- [Instructions for the task]: Could you copy every record below exactly as it is written?
**** Record set ****
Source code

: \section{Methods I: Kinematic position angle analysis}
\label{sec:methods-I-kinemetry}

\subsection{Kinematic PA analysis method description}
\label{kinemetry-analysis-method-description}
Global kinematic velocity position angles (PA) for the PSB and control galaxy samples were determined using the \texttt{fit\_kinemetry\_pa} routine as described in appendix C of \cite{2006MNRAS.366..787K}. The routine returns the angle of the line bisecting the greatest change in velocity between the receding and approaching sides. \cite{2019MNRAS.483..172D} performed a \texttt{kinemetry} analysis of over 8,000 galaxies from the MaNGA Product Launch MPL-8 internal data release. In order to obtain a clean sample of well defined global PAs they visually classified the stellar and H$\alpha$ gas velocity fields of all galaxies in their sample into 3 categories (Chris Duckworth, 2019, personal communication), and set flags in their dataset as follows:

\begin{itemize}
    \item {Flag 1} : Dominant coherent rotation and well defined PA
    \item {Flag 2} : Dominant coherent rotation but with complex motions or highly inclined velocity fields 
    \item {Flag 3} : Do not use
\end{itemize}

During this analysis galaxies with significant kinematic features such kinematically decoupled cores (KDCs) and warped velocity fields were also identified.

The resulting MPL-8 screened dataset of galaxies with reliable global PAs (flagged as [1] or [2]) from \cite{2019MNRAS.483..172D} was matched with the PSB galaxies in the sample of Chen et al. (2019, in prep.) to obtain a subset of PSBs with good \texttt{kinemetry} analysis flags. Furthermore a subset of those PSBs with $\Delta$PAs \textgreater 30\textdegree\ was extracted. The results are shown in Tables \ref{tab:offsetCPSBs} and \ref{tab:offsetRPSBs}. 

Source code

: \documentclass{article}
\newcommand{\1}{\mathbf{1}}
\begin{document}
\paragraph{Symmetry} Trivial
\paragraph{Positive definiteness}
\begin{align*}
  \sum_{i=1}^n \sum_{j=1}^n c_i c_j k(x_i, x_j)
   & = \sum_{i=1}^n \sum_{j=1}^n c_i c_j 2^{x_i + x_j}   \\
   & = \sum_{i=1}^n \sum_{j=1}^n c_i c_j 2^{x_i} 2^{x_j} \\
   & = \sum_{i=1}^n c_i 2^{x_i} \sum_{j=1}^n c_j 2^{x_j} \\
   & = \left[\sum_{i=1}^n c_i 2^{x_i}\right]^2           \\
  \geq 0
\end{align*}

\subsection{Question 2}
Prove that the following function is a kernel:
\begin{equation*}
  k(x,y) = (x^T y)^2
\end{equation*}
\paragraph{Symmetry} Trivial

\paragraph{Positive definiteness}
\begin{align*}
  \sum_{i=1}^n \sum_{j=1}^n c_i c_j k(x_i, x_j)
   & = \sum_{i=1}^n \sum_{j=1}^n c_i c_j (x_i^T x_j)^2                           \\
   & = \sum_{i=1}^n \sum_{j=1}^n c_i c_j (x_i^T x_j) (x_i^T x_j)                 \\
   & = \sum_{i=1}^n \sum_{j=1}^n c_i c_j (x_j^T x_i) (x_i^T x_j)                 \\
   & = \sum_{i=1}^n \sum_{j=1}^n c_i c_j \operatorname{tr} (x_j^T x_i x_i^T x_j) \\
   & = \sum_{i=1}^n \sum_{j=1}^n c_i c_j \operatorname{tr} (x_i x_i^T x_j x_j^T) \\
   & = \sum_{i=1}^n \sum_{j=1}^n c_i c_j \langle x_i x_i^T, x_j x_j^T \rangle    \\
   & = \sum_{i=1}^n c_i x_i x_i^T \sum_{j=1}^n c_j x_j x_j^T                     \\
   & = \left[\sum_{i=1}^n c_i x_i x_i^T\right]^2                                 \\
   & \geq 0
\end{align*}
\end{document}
****
- [Answer to this exercise]:
Source code

: \section{Methods I: Kinematic position angle analysis}
\label{sec:methods-I-kinemetry}

\subsection{Kinematic PA analysis method description}
\label{kinemetry-analysis-method-description}
Global kinematic velocity position angles (PA) for the PSB and control galaxy samples were determined using the \texttt{fit\_kinemetry\_pa} routine as described in appendix C of \cite{2006MNRAS.366..787K}. The routine returns the angle of the line bisecting the greatest change in velocity between the receding and approaching sides. \cite{2019MNRAS.483..172D} performed a \texttt{kinemetry} analysis of over 8,000 galaxies from the MaNGA Product Launch MPL-8 internal data release. In order to obtain a clean sample of well defined global PAs they visually classified the stellar and H$\alpha$ gas velocity fields of all galaxies in their sample into 3 categories (Chris Duckworth, 2019, personal communication), and set flags in their dataset as follows:

\begin{itemize}
    \item {Flag 1} : Dominant coherent rotation and well defined PA
    \item {Flag 2} : Dominant coherent rotation but with complex motions or highly inclined velocity fields 
    \item {Flag 3} : Do not use
\end{itemize}

During this analysis galaxies with significant kinematic features such kinematically decoupled cores (KDCs) and warped velocity fields were also identified.

The resulting MPL-8 screened dataset of galaxies with reliable global PAs (flagged as [1] or [2]) from \cite{2019MNRAS.483..172D} was matched with the PSB galaxies in the sample of Chen et al. (2019, in prep.) to obtain a subset of PSBs with good \texttt{kinemetry} analysis flags. Furthermore a subset of those PSBs with $\Delta$PAs \textgreater 30\textdegree\ was extracted. The results are shown in Tables \ref{tab:offsetCPSBs} and \ref{tab:offsetRPSBs}. 

Source code

: \documentclass{article}
\newcommand{\1}{\mathbf{1}}
\begin{document}
\paragraph{Symmetry} Trivial
\paragraph{Positive definiteness}
\begin{align*}
  \sum_{i=1}^n \sum_{j=1}^n c_i c_j k(x_i, x_j)
   & = \sum_{i=1}^n \sum_{j=1}^n c_i c_j 2^{x_i + x_j}   \\
   & = \sum_{i=1}^n \sum_{j=1}^n c_i c_j 2^{x_i} 2^{x_j} \\
   & = \sum_{i=1}^n c_i 2^{x_i} \sum_{j=1}^n c_j 2^{x_j} \\
   & = \left[\sum_{i=1}^n c_i 2^{x_i}\right]^2           \\
  \geq 0
\end{align*}

\subsection{Question 2}
Prove that the following function is a kernel:
\begin{equation*}
  k(x,y) = (x^T y)^2
\end{equation*}
\paragraph{Symmetry} Trivial

\paragraph{Positive definiteness}
\begin{align*}
  \sum_{i=1}^n \sum_{j=1}^n c_i c_j k(x_i, x_j)
   & = \sum_{i=1}^n \sum_{j=1}^n c_i c_j (x_i^T x_j)^2                           \\
   & = \sum_{i=1}^n \sum_{j=1}^n c_i c_j (x_i^T x_j) (x_i^T x_j)                 \\
   & = \sum_{i=1}^n \sum_{j=1}^n c_i c_j (x_j^T x_i) (x_i^T x_j)                 \\
   & = \sum_{i=1}^n \sum_{j=1}^n c_i c_j \operatorname{tr} (x_j^T x_i x_i^T x_j) \\
   & = \sum_{i=1}^n \sum_{j=1}^n c_i c_j \operatorname{tr} (x_i x_i^T x_j x_j^T) \\
   & = \sum_{i=1}^n \sum_{j=1}^n c_i c_j \langle x_i x_i^T, x_j x_j^T \rangle    \\
   & = \sum_{i=1}^n c_i x_i x_i^T \sum_{j=1}^n c_j x_j x_j^T                     \\
   & = \left[\sum_{i=1}^n c_i x_i x_i^T\right]^2                                 \\
   & \geq 0
\end{align*}
\end{document}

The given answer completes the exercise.